Converting from PBS to Slurm

In March 2018, HPC will be implementing the Simple Linux Utility for Resource Management (Slurm) for job scheduling and resource management, replacing our current resource management/job scheduling utility, Adaptive Computing’s PBS Torque/Moab. Slurm is an open-source utility that is widely used at national research centers, higher education research centers, government institutions, and other research institutions across the globe.

How is Slurm different from PBS?

Slurm is different from PBS in a number of important ways, including the commands used to submit and monitor jobs, the syntax used to request resources, and the way environment variables behave.

ATTENTION: We recommend that you submit sbatch Slurm jobs with the #SBATCH –export=NONE option to establish a clean environment, otherwise Slurm will propagate current environmental variables to the job. This could impact the behavior of the job, particularly for MPI jobs.

Some specific ways in which Slurm is different from PBS include:

  • Slurm will not allow a job to be submitted if there are insufficient account cycles or no resources matching your request. PBS would queue the job, but it would never run.
  • Slurm leverages the kernel’s control groups (cgroups) to limit memory and CPU usage for each job and shares those limits across all ssh sessions for the owner of the job. This impacts anyone accessing a compute node running their job. Instead of getting new system resources, you share the same limits as your running job.
  • What PBS called queues, Slurm calls partitions.
  • Resources are assigned per “task”/process.
  • Environmental variables of the submitting process are passed to the job.

For full details on how to work with Slurm, see our documentation on running a job with Slurm

PBS-to-Slurm Command Cheat Sheets

The several charts below lists the PBS commands you currently use to process jobs, their Slurm equivalents, and the meaning of the new commands. These cheat sheets are intended to help you get up and running with Slurm quickly.

Cheat Sheet: General Commands

PBS Command Slurm Command Meaning
qsub <job-file> sbatch <job-file> Submit <job script> to the queue
qsub -I salloc <options> Request interactive job
showstart squeue –start Show estimated start time
qstat <-u username> squeue <-u username> Check jobs for a particular user in the scheduling queue
qstat <queue> squeue -p <partition> Display queue/partition entries
qstat -f <job_id> scontrol show job <job_id> Show job details
qdel <job_id> scancel <job_id> Delete <job_id>

Cheat Sheet: How to Submit Jobs

Submitting jobs in Slurm is straightforward. You just replace ‘qsub’ with one of the commands from the table below.

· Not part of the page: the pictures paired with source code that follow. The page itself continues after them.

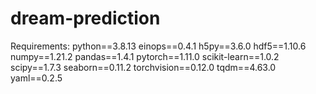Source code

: # dream-prediction

Requirements:
python==3.8.13
einops==0.4.1
h5py==3.6.0
hdf5==1.10.6    
numpy==1.21.2
pandas==1.4.1
pytorch==1.11.0
scikit-learn==1.0.2
scipy==1.7.3
seaborn==0.11.2
torchvision==0.12.0
tqdm==4.63.0
yaml==0.2.5
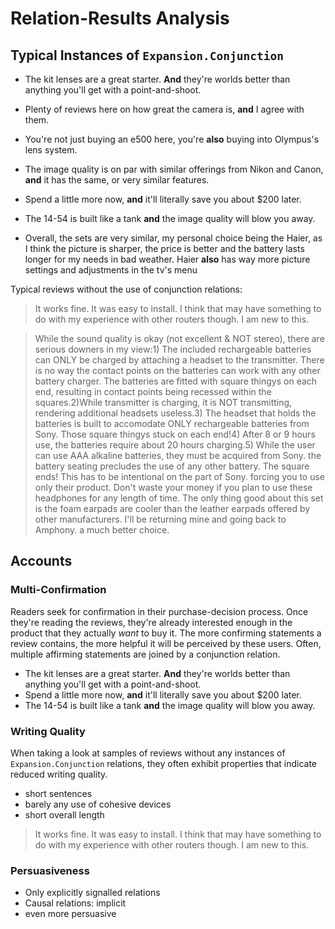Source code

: # Relation-Results Analysis

## Typical Instances of `Expansion.Conjunction`

* The kit lenses are a great starter.  **And** they're worlds better than anything you'll get with a point-and-shoot.
* Plenty of reviews here on how great the camera is, **and** I agree with them.
* You're not just buying an e500 here, you're **also** buying into Olympus's lens system.
* The image quality is on par with similar offerings from Nikon and Canon, **and** it has the same, or very similar features.
* Spend a little more now, **and** it'll literally save you about $200 later.
* The 14-54 is built like a tank **and** the image quality will blow you away.

* Overall, the sets are very similar, my personal choice being the Haier, as I think the picture is sharper, the price is better and the battery lasts longer for my needs in bad weather. Haier **also** has way more picture settings and adjustments in the tv's menu

Typical reviews without the use of conjunction relations:

> It works fine.  It was easy to install.  I think that may have something to do with my experience with other routers though.  I am new to this.

> While the sound quality is okay (not excellent & NOT stereo), there are serious downers in my view:1) The included rechargeable batteries can ONLY be charged by attaching a headset to the transmitter.  There is no way the contact points on the batteries can work with any other battery charger.  The batteries are fitted with square thingys on each end, resulting in contact points being recessed within the squares.2)While transmitter is charging, it is NOT transmitting, rendering additional headsets useless.3) The headset that holds the batteries is built to accomodate ONLY rechargeable batteries from Sony.  Those square thingys stuck on each end!4) After 8 or 9 hours use, the batteries require about 20 hours charging.5) While the user can use AAA alkaline batteries, they must be acquired from Sony. the battery seating precludes the use of any other battery.  The square ends!  This has to be intentional on the part of Sony. forcing you to use only their product. Don't waste your money if you plan to use these headphones for any length of time.  The only thing good about this set is the foam earpads are cooler than the leather earpads offered by other manufacturers. I'll be returning mine and going back to Amphony. a much better choice.

## Accounts

### Multi-Confirmation

Readers seek for confirmation in their purchase-decision process. Once they're reading the reviews, they're already interested enough in the product that they actually *want* to buy it. The more confirming statements a review contains, the more helpful it will be perceived by these users. Often, multiple affirming statements are joined by a conjunction relation.

* The kit lenses are a great starter.  **And** they're worlds better than anything you'll get with a point-and-shoot.
* Spend a little more now, **and** it'll literally save you about $200 later.
* The 14-54 is built like a tank **and** the image quality will blow you away.

### Writing Quality

When taking a look at samples of reviews without any instances of `Expansion.Conjunction` relations, they often exhibit properties that indicate reduced writing quality.

* short sentences
* barely any use of cohesive devices
* short overall length

> It works fine.  It was easy to install.  I think that may have something to do with my experience with other routers though.  I am new to this.

### Persuasiveness

* Only explicitly signalled relations
* Causal relations: implicit
* even more persuasive
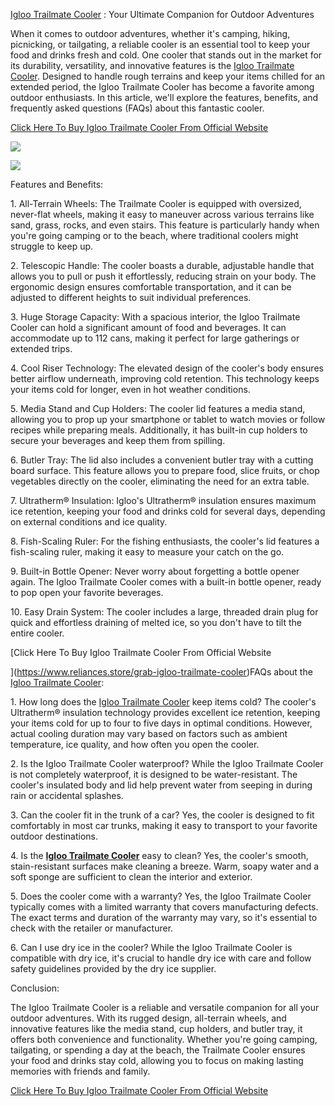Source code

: [Igloo Trailmate Cooler](https://sites.google.com/view/igloo-trailmate-cooler/home) : Your Ultimate Companion for Outdoor Adventures  
  
When it comes to outdoor adventures, whether it's camping, hiking, picnicking, or tailgating, a reliable cooler is an essential tool to keep your food and drinks fresh and cold. One cooler that stands out in the market for its durability, versatility, and innovative features is the [Igloo Trailmate Cooler](https://lookerstudio.google.com/reporting/ad967e3e-7b3a-4742-989d-d7fb003336c7/page/Jz3YD). Designed to handle rough terrains and keep your items chilled for an extended period, the Igloo Trailmate Cooler has become a favorite among outdoor enthusiasts. In this article, we'll explore the features, benefits, and frequently asked questions (FAQs) about this fantastic cooler.

[Click Here To Buy Igloo Trailmate Cooler From Official Website](https://www.reliances.store/grab-igloo-trailmate-cooler)

[![](https://blogger.googleusercontent.com/img/b/R29vZ2xl/AVvXsEgLhK9RpJyyCwi-0rtTtypl5npzqcF-yv7b9SUfmMsG7naPWgUTjgGduQoMf6w9yV7xcdPrTlsb_IHNj6Y0J3ztobZi9RP4Lm9qNegwE5rhyx0HOhPEtvtEa7giWe95_fGvRZ9Z4kLbZdJg3cyNMrOkzJpW4s6q25P6G9lfMOwMicVltXdl9DIeoYvW14gk/s320/Screenshot%20(1004).png)](https://blogger.googleusercontent.com/img/b/R29vZ2xl/AVvXsEgLhK9RpJyyCwi-0rtTtypl5npzqcF-yv7b9SUfmMsG7naPWgUTjgGduQoMf6w9yV7xcdPrTlsb_IHNj6Y0J3ztobZi9RP4Lm9qNegwE5rhyx0HOhPEtvtEa7giWe95_fGvRZ9Z4kLbZdJg3cyNMrOkzJpW4s6q25P6G9lfMOwMicVltXdl9DIeoYvW14gk/s1239/Screenshot%20(1004).png)

[![](https://blogger.googleusercontent.com/img/b/R29vZ2xl/AVvXsEihi6CdON4Ps_qhDyOAxpe3WOL1QWjB63ap5r92zCmhZa7ltypR7li8Za7fFmCvWDYFmbLZhj5fp-YkglnJFt2Qb4HpCXwTRydW1qKXjr7KurodC_aaQNKR55NyYv7TIICeRoJoCqye3wcYX6p_7OeRxxx_qVrXQ-vsdbI9d1LcEVW6nye2dIAJlM2Kvb4Z/s320/Screenshot%20(1005).png)](https://blogger.googleusercontent.com/img/b/R29vZ2xl/AVvXsEihi6CdON4Ps_qhDyOAxpe3WOL1QWjB63ap5r92zCmhZa7ltypR7li8Za7fFmCvWDYFmbLZhj5fp-YkglnJFt2Qb4HpCXwTRydW1qKXjr7KurodC_aaQNKR55NyYv7TIICeRoJoCqye3wcYX6p_7OeRxxx_qVrXQ-vsdbI9d1LcEVW6nye2dIAJlM2Kvb4Z/s579/Screenshot%20(1005).png)

  
  
  
Features and Benefits:  
  
1\. All-Terrain Wheels: The Trailmate Cooler is equipped with oversized, never-flat wheels, making it easy to maneuver across various terrains like sand, grass, rocks, and even stairs. This feature is particularly handy when you're going camping or to the beach, where traditional coolers might struggle to keep up.  
  
2\. Telescopic Handle: The cooler boasts a durable, adjustable handle that allows you to pull or push it effortlessly, reducing strain on your body. The ergonomic design ensures comfortable transportation, and it can be adjusted to different heights to suit individual preferences.  
  
3\. Huge Storage Capacity: With a spacious interior, the Igloo Trailmate Cooler can hold a significant amount of food and beverages. It can accommodate up to 112 cans, making it perfect for large gatherings or extended trips.  
  
4\. Cool Riser Technology: The elevated design of the cooler's body ensures better airflow underneath, improving cold retention. This technology keeps your items cold for longer, even in hot weather conditions.  
  
5\. Media Stand and Cup Holders: The cooler lid features a media stand, allowing you to prop up your smartphone or tablet to watch movies or follow recipes while preparing meals. Additionally, it has built-in cup holders to secure your beverages and keep them from spilling.  
  
6\. Butler Tray: The lid also includes a convenient butler tray with a cutting board surface. This feature allows you to prepare food, slice fruits, or chop vegetables directly on the cooler, eliminating the need for an extra table.  
  
7\. Ultratherm® Insulation: Igloo's Ultratherm® insulation ensures maximum ice retention, keeping your food and drinks cold for several days, depending on external conditions and ice quality.  
  
8\. Fish-Scaling Ruler: For the fishing enthusiasts, the cooler's lid features a fish-scaling ruler, making it easy to measure your catch on the go.  
  
9\. Built-in Bottle Opener: Never worry about forgetting a bottle opener again. The Igloo Trailmate Cooler comes with a built-in bottle opener, ready to pop open your favorite beverages.  
  
10\. Easy Drain System: The cooler includes a large, threaded drain plug for quick and effortless draining of melted ice, so you don't have to tilt the entire cooler.

[Click Here To Buy Igloo Trailmate Cooler From Official Website  
  
](https://www.reliances.store/grab-igloo-trailmate-cooler)FAQs about the [Igloo Trailmate Cooler](https://colab.research.google.com/drive/1g3Bzu7bNQe_9hOXOWSgc8V3QhHTeG4c-#scrollTo=mYSYFLw4feMe):  
  
1\. How long does the [Igloo Trailmate Cooler](https://groups.google.com/g/igloo-trailmate-cooler/c/BvHXl9YeFOY) keep items cold? The cooler's Ultratherm® insulation technology provides excellent ice retention, keeping your items cold for up to four to five days in optimal conditions. However, actual cooling duration may vary based on factors such as ambient temperature, ice quality, and how often you open the cooler.  
  
2\. Is the Igloo Trailmate Cooler waterproof? While the Igloo Trailmate Cooler is not completely waterproof, it is designed to be water-resistant. The cooler's insulated body and lid help prevent water from seeping in during rain or accidental splashes.  
  
3\. Can the cooler fit in the trunk of a car? Yes, the cooler is designed to fit comfortably in most car trunks, making it easy to transport to your favorite outdoor destinations.  
  
4\. Is the **[Igloo Trailmate Cooler](https://igloo-trailmate-cooler.blogspot.com/2023/08/igloo-trailmate-cooler-reliable-and.html)** easy to clean? Yes, the cooler's smooth, stain-resistant surfaces make cleaning a breeze. Warm, soapy water and a soft sponge are sufficient to clean the interior and exterior.  
  
5\. Does the cooler come with a warranty? Yes, the Igloo Trailmate Cooler typically comes with a limited warranty that covers manufacturing defects. The exact terms and duration of the warranty may vary, so it's essential to check with the retailer or manufacturer.  
  
6\. Can I use dry ice in the cooler? While the Igloo Trailmate Cooler is compatible with dry ice, it's crucial to handle dry ice with care and follow safety guidelines provided by the dry ice supplier.  
  
Conclusion:  
  
The Igloo Trailmate Cooler is a reliable and versatile companion for all your outdoor adventures. With its rugged design, all-terrain wheels, and innovative features like the media stand, cup holders, and butler tray, it offers both convenience and functionality. Whether you're going camping, tailgating, or spending a day at the beach, the Trailmate Cooler ensures your food and drinks stay cold, allowing you to focus on making lasting memories with friends and family.

[Click Here To Buy Igloo Trailmate Cooler From Official Website](https://www.reliances.store/grab-igloo-trailmate-cooler)

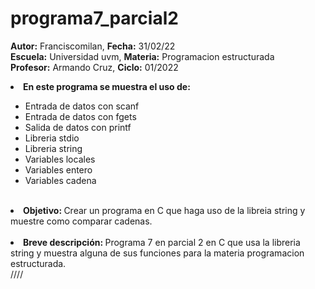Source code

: # programa7_parcial2


<b>Autor:</b> Franciscomilan, <b>Fecha:</b> 31/02/22 <br>
 <b>Escuela:</b> Universidad uvm, <b>Materia:</b> Programacion estructurada <br>
 <b>Profesor:</b> Armando Cruz, <b>Ciclo:</b> 01/2022
 <br>
 <li><b> En este programa se muestra el uso de: </b></li>
 <ul>
	 <li> Entrada de datos con scanf</li>
  <li> Entrada de datos con fgets </li>
	 <li> Salida de datos con printf </li>
	<li>Libreria stdio </li>
 	<li>	Libreria string </li>
  <li> Variables locales </li>
  <li> Variables entero </li>
  <li> Variables cadena </li>
 </ul>
<br>
 <li> <b> Objetivo: </b> Crear un programa en C que haga uso de la libreia string y muestre como comparar cadenas. </li>
 <br>
 <li><b> Breve descripción: </b> Programa 7 en parcial 2 en C que usa la libreria string y muestra alguna de sus funciones para la materia programacion estructurada. </li>
////
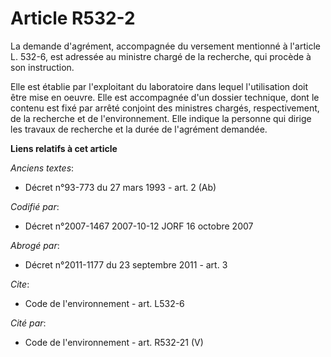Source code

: # Article R532-2

La demande d'agrément, accompagnée du versement mentionné à l'article L. 532-6, est adressée au ministre chargé de la
recherche, qui procède à son instruction.

Elle est établie par l'exploitant du laboratoire dans lequel l'utilisation doit être mise en oeuvre. Elle est accompagnée
d'un dossier technique, dont le contenu est fixé par arrêté conjoint des ministres chargés, respectivement, de la recherche
et de l'environnement. Elle indique la personne qui dirige les travaux de recherche et la durée de l'agrément demandée.

**Liens relatifs à cet article**

_Anciens textes_:

  - Décret n°93-773 du 27 mars 1993 - art. 2 (Ab)

_Codifié par_:

  - Décret n°2007-1467 2007-10-12 JORF 16 octobre 2007

_Abrogé par_:

  - Décret n°2011-1177 du 23 septembre 2011 - art. 3

_Cite_:

  - Code de l'environnement - art. L532-6

_Cité par_:

  - Code de l'environnement - art. R532-21 (V)
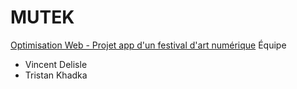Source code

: # MUTEK
[Optimisation Web - Projet app d'un festival d'art numérique](https://tim-montmorency.com/timdoc/582-424MO/projet-app-festival-art-numerique/)
Équipe
- Vincent Delisle
- Tristan Khadka
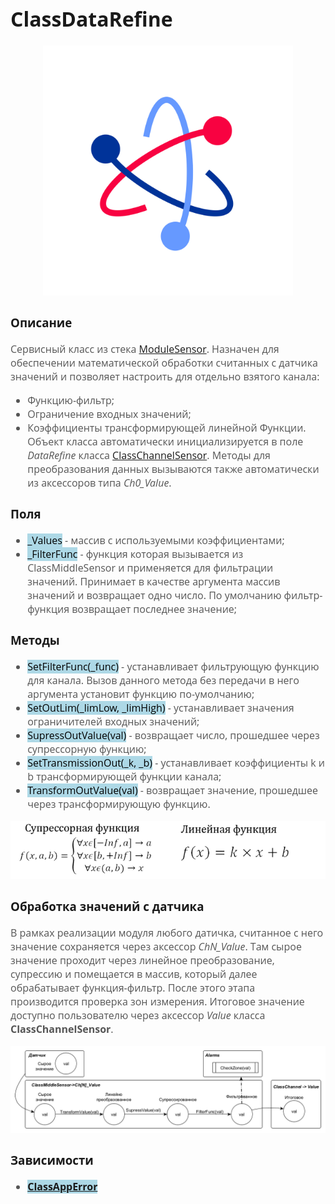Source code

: <div style = "font-family: 'Open Sans', sans-serif; font-size: 16px">

# ClassDataRefine
<div style = "color: #555">
    <p align="center">
    <img src="./res/logo.png" width="400" title="hover text">
    </p>
</div>

### Описание
<div style = "color: #555">

Сервисный класс из стека [ModuleSensor](README.md). Назначен для обеспечении математической обработки считанных с датчика значений и позволяет настроить для отдельно взятого канала:
- Функцию-фильтр;
- Ограничение входных значений;
- Коэффициенты трансформирующей линейной Функции.
Объект класса автоматически инициализируется в поле *DataRefine* класса [ClassChannelSensor](./README_CHANNEL.md). Методы для преобразования данных вызываются также автоматически из аксессоров типа *Ch0_Value*.
</div>

### Поля
<div style = "color: #555">

- <mark style="background-color: lightblue">_Values</mark> - массив с используемыми коэффициентами;
- <mark style="background-color: lightblue">_FilterFunc</mark> - функция которая вызывается из ClassMiddleSensor и применяется для фильтрации значений. Принимает в качестве аргумента массив значений и возвращает одно число. По умолчанию фильтр-функция возвращает последнее значение;
</div>

### Методы
<div style = "color: #555">

- <mark style="background-color: lightblue">SetFilterFunc(_func)</mark> - устанавливает фильтрующую функцию для канала. Вызов данного метода без передачи в него аргумента установит функцию по-умолчанию;
- <mark style="background-color: lightblue">SetOutLim(_limLow, _limHigh)</mark> - устанавливает значения ограничителей входных значений;
- <mark style="background-color: lightblue">SupressOutValue(val)</mark> - возвращает число, прошедшее через супрессорную функцию;
- <mark style="background-color: lightblue">SetTransmissionOut(_k, _b)</mark> - устанавливает коэффициенты k и b трансформирующей функции канала;
- <mark style="background-color: lightblue">TransformOutValue(val)</mark> - возвращает значение, прошедшее через трансформирующую функцию.

<div align='left'>
    <img src="./res/math.png" alt="Image not found">
</div>
</div>

### Обработка значений с датчика
<div style = "color: #555">

В рамках реализации модуля любого датичка, считанное с него значение сохраняется через аксессор *ChN_Value*. Там сырое значение проходит через линейное преобразование, супрессию и помещается в массив, который далее обрабатывает функция-фильтр. После этого этапа производится проверка зон измерения.
Итоговое значение доступно пользователю через аксессор *Value* класса **ClassChannelSensor**.

<div align='left'>
    <img src="./res/data_transformation.png" alt="Image not found">
</div>

</div>

### Зависимости
<div style = "color: #555">

- <mark style="background-color: lightblue">[**ClassAppError**](https://github.com/Konkery/ModuleAppError/blob/main/README.md)</mark>
</div>

</div>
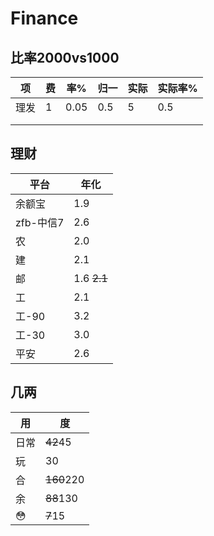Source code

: # Finance

## 比率2000vs1000
|项|费|率%|归一|实际|实际率%|
|-|-|-|-|-|-|
|理发|1|0.05|0.5|5|0.5|
|||||||
|||||||


## 理财
|平台|年化|
|---|---|
|余额宝|1.9|
|zfb-中信7|2.6|
|农|2.0|
|建|2.1|
|邮|1.6 ~~2.1~~|
|工|2.1|
|工-90|3.2|
|工-30|3.0|
|平安|2.6|


## 几两
|用|度|
|--|--|
|日常|~~42~~45|
|玩|30|
|合|~~160~~220|
|余|~~88~~130|
|😳|~~7~~15|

PBS Command Slurm Command Meaning
qsub job.pbs sbatch job.slurm Submit batch job to queue
qsub -I salloc <options> Submit interactive job to queue. See resources below for options

Cheat Sheet: How to Request Resources

The way that you work with resources in Slurm is similar to PBS but there are some significant differences, including the syntax used to submit requests. See the table below for some of the options most frequently used to request resources.

PBS Slurm Meaning
qsub sbatch/salloc Submit batch/interactive job script to queue*
-l procs=<number> –ntasks=<number> # of processes to run
-l nodes=X:ppn=Y –ntasks=<multiply X*Y> # of processes to run
-l walltime=<HH:MM:SS> –time=<HH:MM:SS> How long the job will run
-l mem=<number> –mem=<number> Total memory (single node)
-l pmem=<number> –mem-per-cpu=<number> Memory per cpu
-l …:<attribute> –constraint=<attribute> Node property to request (avx, IB)
-q <queue_name> –partition=<partition_name> Which set of nodes to run job on

NOTE: When using salloc to submit interactive jobs, you need to use the following string

salloc <options>

Aside from the new syntax, Slurm places emphasis on the programs you want to run. You specify the needs of your program and Slurm will find the appropriate resources for it to run on. For example, most programs have memory, walltime, and CPU requirements.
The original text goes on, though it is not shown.